Plain-text document sources:

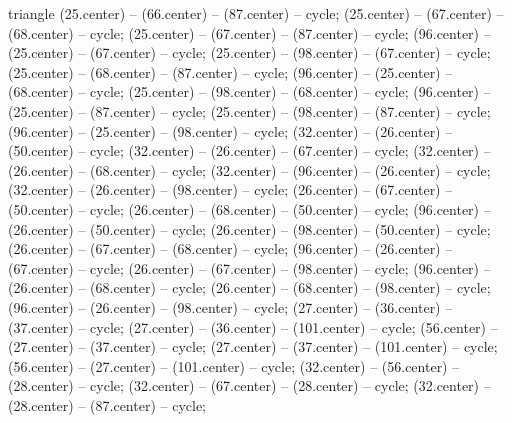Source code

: \begin{pgfonlayer}{triangle}
 (25.center) -- (66.center) -- (87.center) -- cycle; 
 (25.center) -- (67.center) -- (68.center) -- cycle; 
 (25.center) -- (67.center) -- (87.center) -- cycle; 
 (96.center) -- (25.center) -- (67.center) -- cycle; 
 (25.center) -- (98.center) -- (67.center) -- cycle; 
 (25.center) -- (68.center) -- (87.center) -- cycle; 
 (96.center) -- (25.center) -- (68.center) -- cycle; 
 (25.center) -- (98.center) -- (68.center) -- cycle; 
 (96.center) -- (25.center) -- (87.center) -- cycle; 
 (25.center) -- (98.center) -- (87.center) -- cycle; 
 (96.center) -- (25.center) -- (98.center) -- cycle; 
 (32.center) -- (26.center) -- (50.center) -- cycle; 
 (32.center) -- (26.center) -- (67.center) -- cycle; 
 (32.center) -- (26.center) -- (68.center) -- cycle; 
 (32.center) -- (96.center) -- (26.center) -- cycle; 
 (32.center) -- (26.center) -- (98.center) -- cycle; 
 (26.center) -- (67.center) -- (50.center) -- cycle; 
 (26.center) -- (68.center) -- (50.center) -- cycle; 
 (96.center) -- (26.center) -- (50.center) -- cycle; 
 (26.center) -- (98.center) -- (50.center) -- cycle; 
 (26.center) -- (67.center) -- (68.center) -- cycle; 
 (96.center) -- (26.center) -- (67.center) -- cycle; 
 (26.center) -- (67.center) -- (98.center) -- cycle; 
 (96.center) -- (26.center) -- (68.center) -- cycle; 
 (26.center) -- (68.center) -- (98.center) -- cycle; 
 (96.center) -- (26.center) -- (98.center) -- cycle; 
 (27.center) -- (36.center) -- (37.center) -- cycle; 
 (27.center) -- (36.center) -- (101.center) -- cycle; 
 (56.center) -- (27.center) -- (37.center) -- cycle; 
 (27.center) -- (37.center) -- (101.center) -- cycle; 
 (56.center) -- (27.center) -- (101.center) -- cycle; 
 (32.center) -- (56.center) -- (28.center) -- cycle; 
 (32.center) -- (67.center) -- (28.center) -- cycle; 
 (32.center) -- (28.center) -- (87.center) -- cycle; 

\end{pgfonlayer}
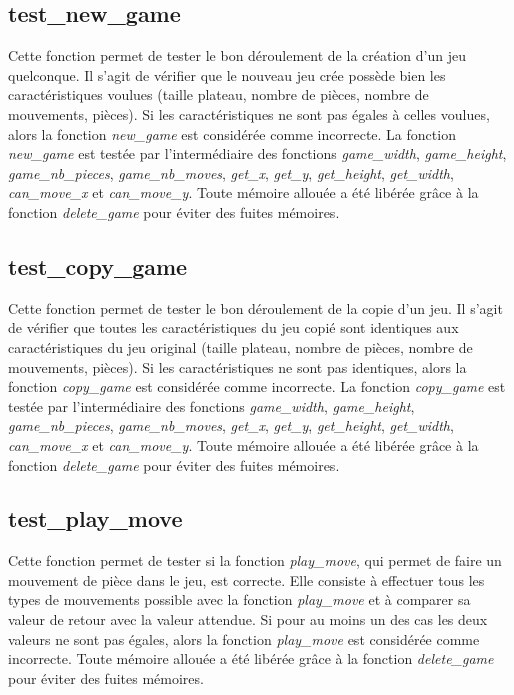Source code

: \documentclass{report}
\begin{document}
\subsection{test\_new\_game}
Cette fonction permet de tester le bon déroulement de la création d'un jeu quelconque. Il s'agit de vérifier que le nouveau jeu crée possède bien les caractéristiques voulues (taille plateau, nombre de pièces, nombre de mouvements, pièces). Si les caractéristiques ne sont pas égales à celles voulues, alors la fonction \emph{new\_game} est considérée comme incorrecte. La fonction \emph{new\_game} est testée par l'intermédiaire des fonctions \emph{game\_width}, \emph{game\_height}, \emph{game\_nb\_pieces}, \emph{game\_nb\_moves}, \emph{get\_x}, \emph{get\_y}, \emph{get\_height}, \emph{get\_width}, \emph{can\_move\_x} et \emph{can\_move\_y}. Toute mémoire allouée a été libérée grâce à la fonction \emph{delete\_game} pour éviter des fuites mémoires.
\subsection{test\_copy\_game}
Cette fonction permet de tester le bon déroulement de la copie d'un jeu. Il s'agit de vérifier que toutes les caractéristiques du jeu copié sont identiques aux caractéristiques du jeu original (taille plateau, nombre de pièces, nombre de mouvements, pièces). Si les caractéristiques ne sont pas identiques, alors la fonction \emph{copy\_game} est considérée comme incorrecte. La fonction \emph{copy\_game} est testée par l'intermédiaire des fonctions \emph{game\_width}, \emph{game\_height}, \emph{game\_nb\_pieces}, \emph{game\_nb\_moves}, \emph{get\_x}, \emph{get\_y}, \emph{get\_height}, \emph{get\_width}, \emph{can\_move\_x} et \emph{can\_move\_y}. Toute mémoire allouée a été libérée grâce à la fonction \emph{delete\_game} pour éviter des fuites mémoires.
\subsection{test\_play\_move}
Cette fonction permet de tester si la fonction \emph{play\_move}, qui permet de faire un mouvement de pièce dans le jeu, est correcte. Elle consiste à effectuer tous les types de mouvements possible avec la fonction \emph{play\_move} et à comparer sa valeur de retour avec la valeur attendue. Si pour au moins un des cas les deux valeurs ne sont pas égales, alors la fonction \emph{play\_move} est considérée comme incorrecte. Toute mémoire allouée a été libérée grâce à la fonction \emph{delete\_game} pour éviter des fuites mémoires.
\end{document}
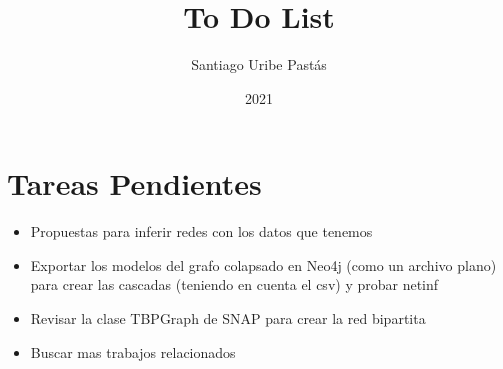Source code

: \documentclass{article}
\title{To Do List}
\author{Santiago Uribe Pastás}
\date{2021}
\begin{document}
\maketitle

\section{Tareas Pendientes}
\begin{itemize}
    \item Propuestas para inferir redes con los datos que tenemos
    \item Exportar los modelos del grafo colapsado en Neo4j (como un archivo plano) para crear las cascadas (teniendo en cuenta el csv) y probar netinf
    \item Revisar la clase TBPGraph de SNAP para crear la red bipartita
    \item Buscar mas trabajos relacionados
\end{itemize}
\end{document}
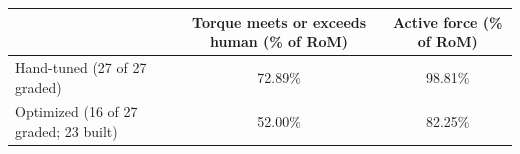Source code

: \begin{tabular}{lcc}
\toprule
 & Torque meets or exceeds human (\% of RoM) & Active force (\% of RoM) \\
\midrule
Hand-tuned (27 of 27 graded) & 72.89\% & 98.81\% \\
Optimized (16 of 27 graded; 23 built) & 52.00\% & 82.25\% \\
\bottomrule
\end{tabular}
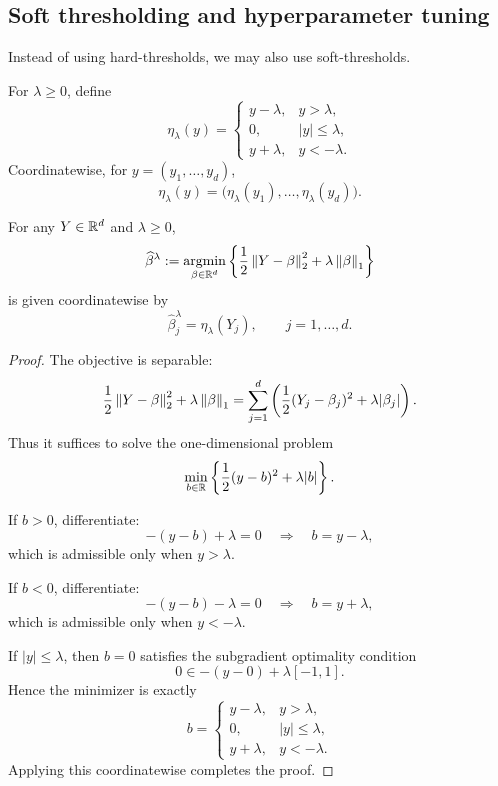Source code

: \subsection{Soft thresholding and hyperparameter tuning}
Instead of using hard-thresholds, we may also use soft-thresholds.
\begin{de}
For $\lambda\ge 0$, define
\[
\eta_\lambda(y)
=
\begin{cases}
y-\lambda, & y>\lambda,\\[4pt]
0, & |y|\le \lambda,\\[4pt]
y+\lambda, & y<-\lambda.
\end{cases}
\]
Coordinatewise, for $y=(y_1,\dots,y_d)$,
\[
\eta_\lambda(y)
=
\bigl(\eta_\lambda(y_1),\dots,\eta_\lambda(y_d)\bigr).
\]
\end{de}

\begin{prop}
For any $Y\in\R^d$ and $\lambda\ge 0$,
\[
\widehat\beta^\lambda
:=
\argmin_{\beta\in\R^d}
\left\{
\frac12 \norm{Y-\beta}_2^2 + \lambda \norm{\beta}_1
\right\}
\]
is given coordinatewise by
\[
\widehat\beta^\lambda_j=\eta_\lambda(Y_j),
\qquad j=1,\dots,d.
\]
\end{prop}

\begin{proof}
The objective is separable:
\[
\frac12 \norm{Y-\beta}_2^2+\lambda\norm{\beta}_1
=
\sum_{j=1}^d
\left(
\frac12 (Y_j-\beta_j)^2+\lambda |\beta_j|
\right).
\]
Thus it suffices to solve the one-dimensional problem
\[
\min_{b\in\R}
\left\{
\frac12 (y-b)^2+\lambda |b|
\right\}.
\]

If $b>0$, differentiate:
\[
-(y-b)+\lambda=0
\quad\Longrightarrow\quad
b=y-\lambda,
\]
which is admissible only when $y>\lambda$.

If $b<0$, differentiate:
\[
-(y-b)-\lambda=0
\quad\Longrightarrow\quad
b=y+\lambda,
\]
which is admissible only when $y<-\lambda$.

If $|y|\le \lambda$, then $b=0$ satisfies the subgradient optimality condition
\[
0\in -(y-0)+\lambda[-1,1].
\]
Hence the minimizer is exactly
\[
b=
\begin{cases}
y-\lambda, & y>\lambda,\\
0, & |y|\le \lambda,\\
y+\lambda, & y<-\lambda.
\end{cases}
\]
Applying this coordinatewise completes the proof.
\end{proof}


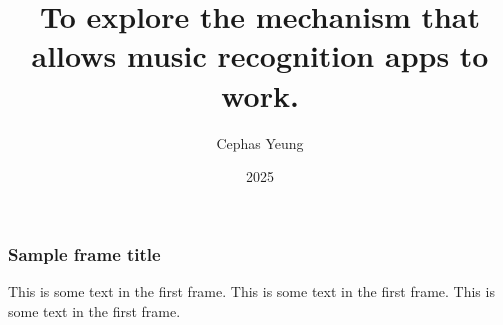 \documentclass{beamer}
\title{To explore the mechanism that allows music recognition apps to work. }
\author{Cephas Yeung}
\date{2025}
\begin{document}
\frame{\titlepage}

\begin{frame}
\frametitle{Sample frame title}
This is some text in the first frame. This is some text in the first frame. This is some text in the first frame.
\end{frame}
\end{document}
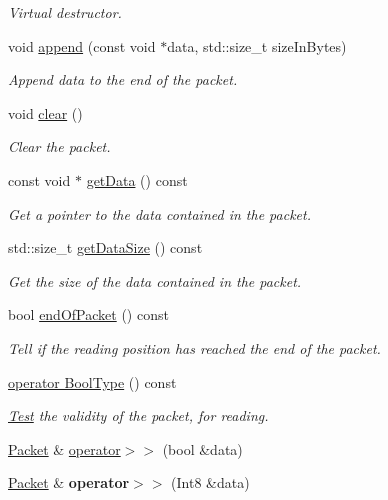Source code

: \begin{DoxyCompactItemize}
\begin{DoxyCompactList}\small\item\em Virtual destructor. \end{DoxyCompactList}\item 
void \hyperlink{classsf_1_1Packet_a7dd6e429b87520008326c4d71f1cf011}{append} (const void $\ast$data, std\-::size\-\_\-t size\-In\-Bytes)
\begin{DoxyCompactList}\small\item\em Append data to the end of the packet. \end{DoxyCompactList}\item 
void \hyperlink{classsf_1_1Packet_a133ea8b8fe6e93c230f0d79f19a3bf0d}{clear} ()
\begin{DoxyCompactList}\small\item\em Clear the packet. \end{DoxyCompactList}\item 
const void $\ast$ \hyperlink{classsf_1_1Packet_a304ba9ec94c992710f4dfff879c6340e}{get\-Data} () const 
\begin{DoxyCompactList}\small\item\em Get a pointer to the data contained in the packet. \end{DoxyCompactList}\item 
std\-::size\-\_\-t \hyperlink{classsf_1_1Packet_a004b62aa5bafa69df8917171a3fe1fa0}{get\-Data\-Size} () const 
\begin{DoxyCompactList}\small\item\em Get the size of the data contained in the packet. \end{DoxyCompactList}\item 
bool \hyperlink{classsf_1_1Packet_aee3adfca6303f1e6bde3c62be392b945}{end\-Of\-Packet} () const 
\begin{DoxyCompactList}\small\item\em Tell if the reading position has reached the end of the packet. \end{DoxyCompactList}\item 
\hyperlink{classsf_1_1Packet_addcb990cde37859c748273d9de55e628}{operator Bool\-Type} () const 
\begin{DoxyCompactList}\small\item\em \hyperlink{classTest}{Test} the validity of the packet, for reading. \end{DoxyCompactList}\item 
\hyperlink{classsf_1_1Packet}{Packet} \& \hyperlink{classsf_1_1Packet_af8e26c63ba9bdccd262565ff0d3eeba2}{operator$>$$>$} (bool \&data)
\item 
\hypertarget{classsf_1_1Packet_a70fd5abb9095b5335b79c0cefd17b222}{\hyperlink{classsf_1_1Packet}{Packet} \& {\bfseries operator$>$$>$} (Int8 \&data)}\label{classsf_1_1Packet_a70fd5abb9095b5335b79c0cefd17b222}


\end{DoxyCompactItemize}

*WHAT TO DO:* Every line from the top of the entries through the line that holds "(25.center) -- (67.center) -- (87.center)" is to be quoted exactly, please, and nothing else; omit the pictures.

*SOLUTION:*
Source code

: \begin{pgfonlayer}{triangle}
 (25.center) -- (66.center) -- (87.center) -- cycle; 
 (25.center) -- (67.center) -- (68.center) -- cycle; 
 (25.center) -- (67.center) -- (87.center) -- cycle; 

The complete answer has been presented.